Unfortunately, I don’t believe that will be the case for many voters. If you’re like me, you’re sick of it. It’s been ugly. It’s been dirty. It’s been too much. If you’ve decided on either Clinton or Trump (or Johnson, Stein, et al.), I’m happy for you. Thank you for making that decision, and please do vote!

To my conservative friends who can’t support Donald Trump: I hear you. I get it. Do what you can to make sure that there’s a candidate on the ballot in 4 years who you can support.

Go into your community and help build up your neighbors. Disagree without turning your back on others. Think about what you want the Republican Party to look like in the years to come and get about the business of building that party. 

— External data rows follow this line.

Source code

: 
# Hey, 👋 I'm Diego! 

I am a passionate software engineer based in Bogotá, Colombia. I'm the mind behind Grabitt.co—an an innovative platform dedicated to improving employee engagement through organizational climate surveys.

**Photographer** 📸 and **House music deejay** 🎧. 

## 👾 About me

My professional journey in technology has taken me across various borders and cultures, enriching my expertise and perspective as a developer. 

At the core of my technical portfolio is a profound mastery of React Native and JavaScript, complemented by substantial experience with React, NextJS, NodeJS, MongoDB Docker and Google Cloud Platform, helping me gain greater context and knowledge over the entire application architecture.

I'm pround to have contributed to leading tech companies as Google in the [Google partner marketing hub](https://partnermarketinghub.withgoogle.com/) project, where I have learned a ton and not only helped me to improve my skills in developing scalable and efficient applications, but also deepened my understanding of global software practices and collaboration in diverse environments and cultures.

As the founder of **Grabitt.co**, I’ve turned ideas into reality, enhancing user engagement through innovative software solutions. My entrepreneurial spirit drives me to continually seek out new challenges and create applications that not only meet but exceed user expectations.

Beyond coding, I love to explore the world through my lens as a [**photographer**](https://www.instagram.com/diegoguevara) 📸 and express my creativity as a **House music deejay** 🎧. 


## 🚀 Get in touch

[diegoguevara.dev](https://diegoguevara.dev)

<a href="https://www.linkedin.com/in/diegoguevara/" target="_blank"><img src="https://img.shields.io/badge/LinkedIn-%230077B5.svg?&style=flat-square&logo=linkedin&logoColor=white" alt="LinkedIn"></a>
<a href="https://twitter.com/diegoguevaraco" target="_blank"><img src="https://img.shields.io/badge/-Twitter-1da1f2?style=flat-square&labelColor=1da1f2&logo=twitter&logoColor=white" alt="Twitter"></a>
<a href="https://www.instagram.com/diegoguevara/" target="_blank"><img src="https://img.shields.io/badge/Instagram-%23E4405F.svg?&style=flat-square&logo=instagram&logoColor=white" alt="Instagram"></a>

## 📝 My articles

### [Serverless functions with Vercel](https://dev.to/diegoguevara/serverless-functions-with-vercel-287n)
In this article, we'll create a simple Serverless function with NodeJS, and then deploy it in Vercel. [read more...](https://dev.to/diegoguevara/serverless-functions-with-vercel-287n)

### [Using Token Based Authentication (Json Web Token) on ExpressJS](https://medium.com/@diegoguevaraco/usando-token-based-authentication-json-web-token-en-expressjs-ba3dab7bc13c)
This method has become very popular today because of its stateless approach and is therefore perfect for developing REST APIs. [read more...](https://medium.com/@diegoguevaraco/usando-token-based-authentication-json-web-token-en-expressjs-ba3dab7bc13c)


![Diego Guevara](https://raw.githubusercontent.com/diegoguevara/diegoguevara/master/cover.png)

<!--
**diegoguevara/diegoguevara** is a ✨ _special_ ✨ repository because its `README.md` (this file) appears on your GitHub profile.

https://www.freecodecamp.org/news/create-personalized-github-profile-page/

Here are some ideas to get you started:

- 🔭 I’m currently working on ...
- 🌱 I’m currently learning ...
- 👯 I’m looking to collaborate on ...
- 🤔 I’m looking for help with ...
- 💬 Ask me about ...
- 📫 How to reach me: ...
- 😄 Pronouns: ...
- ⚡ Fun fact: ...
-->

To my liberal friends who can’t support Hillary Clinton: I hear you, too. Go out and have conversations with people who have a difference stance than you. Research policies and know where you stand. Get up and find someone who you can support in 4 years.

Think about where you’d like to see the Democratic Party in the next 25-30 years and do what you can do to make that a reality.

I understand your frustrations. I really do. But the buck doesn’t stop here. This election is bigger than Hillary Clinton and Donald Trump.

This election is not singularly about you or me. It’s about us. This election is about how our nation will be shaped for the next quarter of a century. This election is about our friends and family members who have been on the front lines to help build this nation. It’s about our parents and grandparents who have more yesterdays than tomorrows – and our children and grandchildren who will confront many of these major issues in the years ahead.

It’s going to take us coming together to figure it out. If your candidate isn’t elected this time around, don’t continue to sit out and do nothing. You can be ticked off. You can be apathetic. You can turn off your TV to avoid the drama. But we have to pick up the pieces.

Start at the local level. Talk to your community leaders; volunteer in your neighborhood; attend school board meetings. Have conversations about health care, immigration, education, the economy, foreign policy, and more. Debate with your friends at happy hour. Disagree with your family at the dinner table. But by all means, you must engage in this process. Let’s make it right.